Work request |
A verbatim reproduction of the lines below, from the line containing "for package signing." through the line containing "alter system files.", both ends included, is the whole required output.

Extracted data entries:
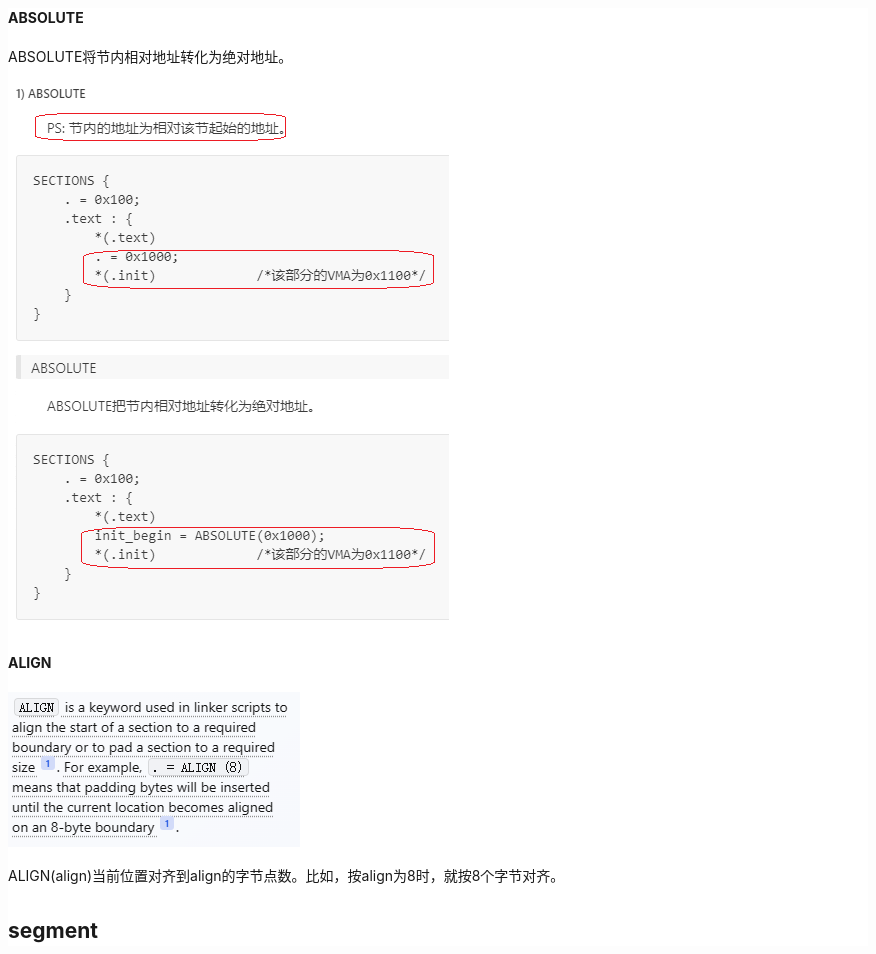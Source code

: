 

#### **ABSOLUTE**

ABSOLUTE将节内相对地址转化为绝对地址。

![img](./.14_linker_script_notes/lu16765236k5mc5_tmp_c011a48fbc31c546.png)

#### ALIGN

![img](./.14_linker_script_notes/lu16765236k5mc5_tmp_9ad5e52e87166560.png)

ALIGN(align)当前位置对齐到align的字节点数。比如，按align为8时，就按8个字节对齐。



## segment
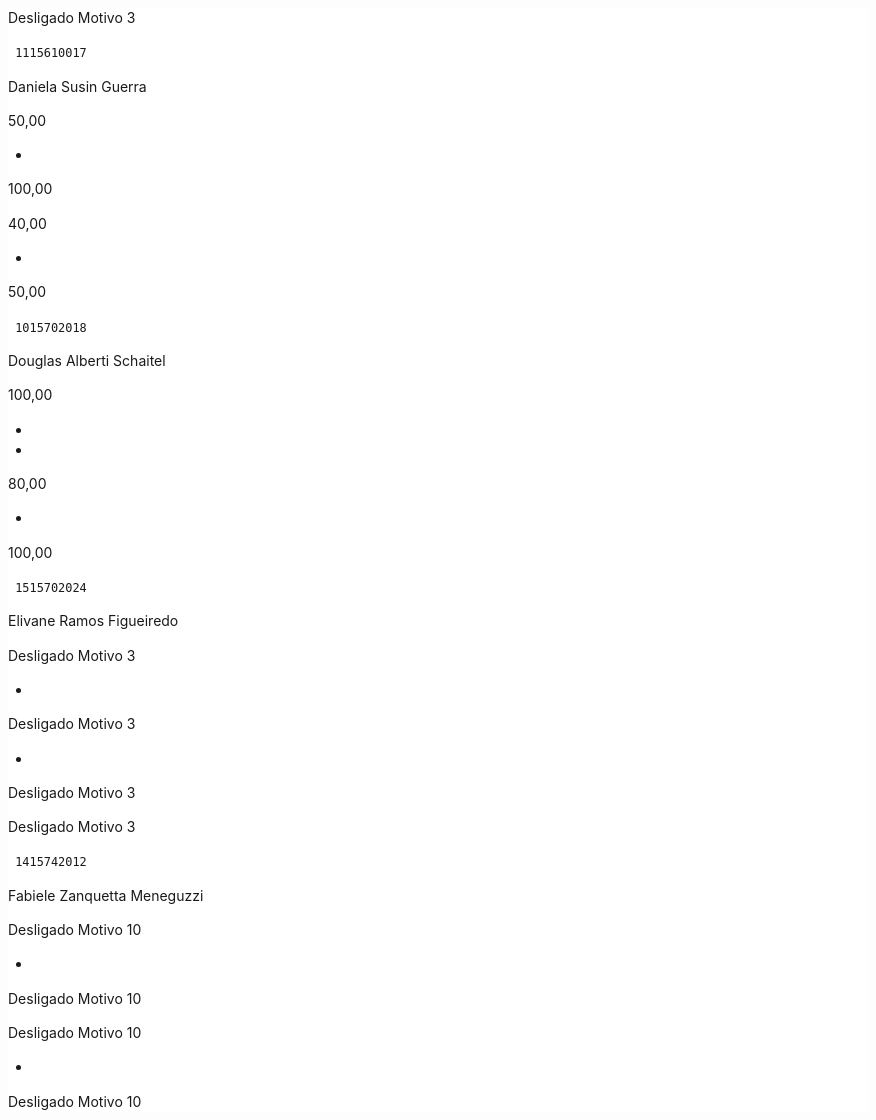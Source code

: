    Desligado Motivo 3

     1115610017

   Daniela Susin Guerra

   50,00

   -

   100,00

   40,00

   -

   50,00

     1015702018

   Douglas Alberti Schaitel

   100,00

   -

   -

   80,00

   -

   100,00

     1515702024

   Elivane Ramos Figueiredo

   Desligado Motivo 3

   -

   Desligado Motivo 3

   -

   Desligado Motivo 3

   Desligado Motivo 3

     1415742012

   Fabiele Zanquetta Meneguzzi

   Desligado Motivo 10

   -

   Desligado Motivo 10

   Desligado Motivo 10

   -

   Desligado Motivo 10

==

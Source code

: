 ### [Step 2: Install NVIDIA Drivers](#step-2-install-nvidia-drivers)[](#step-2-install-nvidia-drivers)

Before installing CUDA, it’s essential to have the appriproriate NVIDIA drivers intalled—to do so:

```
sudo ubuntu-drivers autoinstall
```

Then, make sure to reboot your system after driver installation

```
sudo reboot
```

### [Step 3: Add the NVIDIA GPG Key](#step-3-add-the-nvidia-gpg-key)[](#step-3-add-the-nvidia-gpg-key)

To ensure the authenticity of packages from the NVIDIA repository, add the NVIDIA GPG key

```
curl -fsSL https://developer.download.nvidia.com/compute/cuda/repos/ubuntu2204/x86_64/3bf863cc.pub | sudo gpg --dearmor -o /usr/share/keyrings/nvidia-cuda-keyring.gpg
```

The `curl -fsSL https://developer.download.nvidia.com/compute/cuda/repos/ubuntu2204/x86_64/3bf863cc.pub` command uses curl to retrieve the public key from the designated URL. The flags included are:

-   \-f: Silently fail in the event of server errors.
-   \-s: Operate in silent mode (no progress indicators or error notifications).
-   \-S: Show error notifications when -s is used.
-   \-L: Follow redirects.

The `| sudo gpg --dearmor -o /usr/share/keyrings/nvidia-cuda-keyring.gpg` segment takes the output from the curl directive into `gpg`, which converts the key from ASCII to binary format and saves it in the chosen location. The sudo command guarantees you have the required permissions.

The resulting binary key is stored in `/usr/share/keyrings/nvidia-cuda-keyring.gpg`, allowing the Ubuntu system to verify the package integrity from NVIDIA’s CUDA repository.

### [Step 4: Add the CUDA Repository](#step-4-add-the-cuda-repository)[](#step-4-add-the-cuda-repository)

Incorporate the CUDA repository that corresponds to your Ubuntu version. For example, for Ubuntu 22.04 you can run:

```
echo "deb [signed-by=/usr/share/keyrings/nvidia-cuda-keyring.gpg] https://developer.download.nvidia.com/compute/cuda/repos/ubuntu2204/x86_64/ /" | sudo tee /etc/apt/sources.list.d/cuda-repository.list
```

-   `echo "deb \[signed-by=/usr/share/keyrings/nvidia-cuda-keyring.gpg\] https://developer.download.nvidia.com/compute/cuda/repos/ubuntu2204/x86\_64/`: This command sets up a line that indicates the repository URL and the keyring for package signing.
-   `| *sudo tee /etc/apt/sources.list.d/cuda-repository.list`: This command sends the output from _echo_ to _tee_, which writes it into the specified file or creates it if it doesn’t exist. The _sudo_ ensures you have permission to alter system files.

...

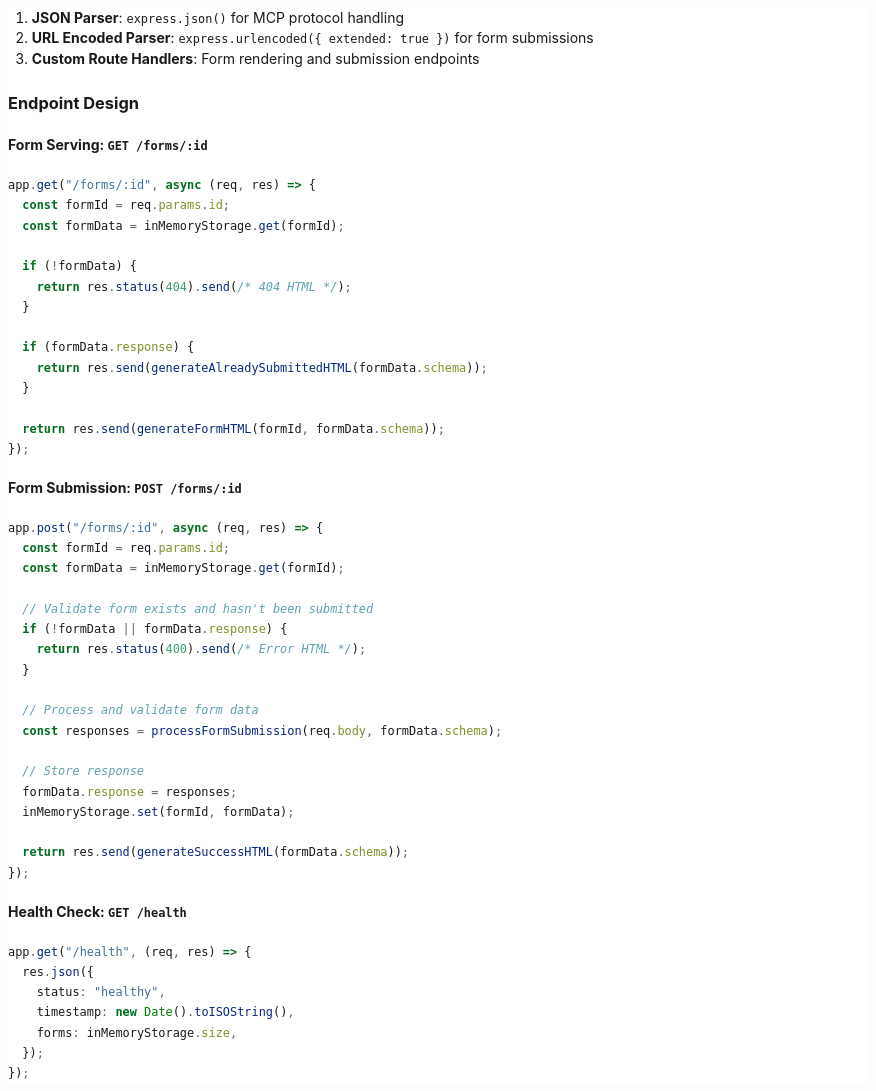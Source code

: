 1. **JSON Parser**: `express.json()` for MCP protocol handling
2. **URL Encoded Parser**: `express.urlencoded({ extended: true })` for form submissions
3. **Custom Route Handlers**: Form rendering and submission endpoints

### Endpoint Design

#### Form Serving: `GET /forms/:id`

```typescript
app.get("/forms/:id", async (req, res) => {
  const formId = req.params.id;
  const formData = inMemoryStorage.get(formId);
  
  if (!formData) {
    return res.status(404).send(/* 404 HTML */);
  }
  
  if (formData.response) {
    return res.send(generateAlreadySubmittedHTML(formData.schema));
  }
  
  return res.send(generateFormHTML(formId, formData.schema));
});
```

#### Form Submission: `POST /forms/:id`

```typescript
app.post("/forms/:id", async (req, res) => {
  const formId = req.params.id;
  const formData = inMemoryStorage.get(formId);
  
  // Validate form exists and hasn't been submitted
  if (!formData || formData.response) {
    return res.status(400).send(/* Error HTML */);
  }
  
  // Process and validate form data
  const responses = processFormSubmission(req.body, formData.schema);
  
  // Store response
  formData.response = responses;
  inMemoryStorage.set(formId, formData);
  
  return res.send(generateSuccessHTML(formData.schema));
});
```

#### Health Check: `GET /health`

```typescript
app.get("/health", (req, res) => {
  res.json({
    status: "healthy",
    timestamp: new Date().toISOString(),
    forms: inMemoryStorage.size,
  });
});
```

Response to the exercise |
-   `echo "deb \[signed-by=/usr/share/keyrings/nvidia-cuda-keyring.gpg\] https://developer.download.nvidia.com/compute/cuda/repos/ubuntu2204/x86\_64/`: This command sets up a line that indicates the repository URL and the keyring for package signing.
-   `| *sudo tee /etc/apt/sources.list.d/cuda-repository.list`: This command sends the output from _echo_ to _tee_, which writes it into the specified file or creates it if it doesn’t exist. The _sudo_ ensures you have permission to alter system files.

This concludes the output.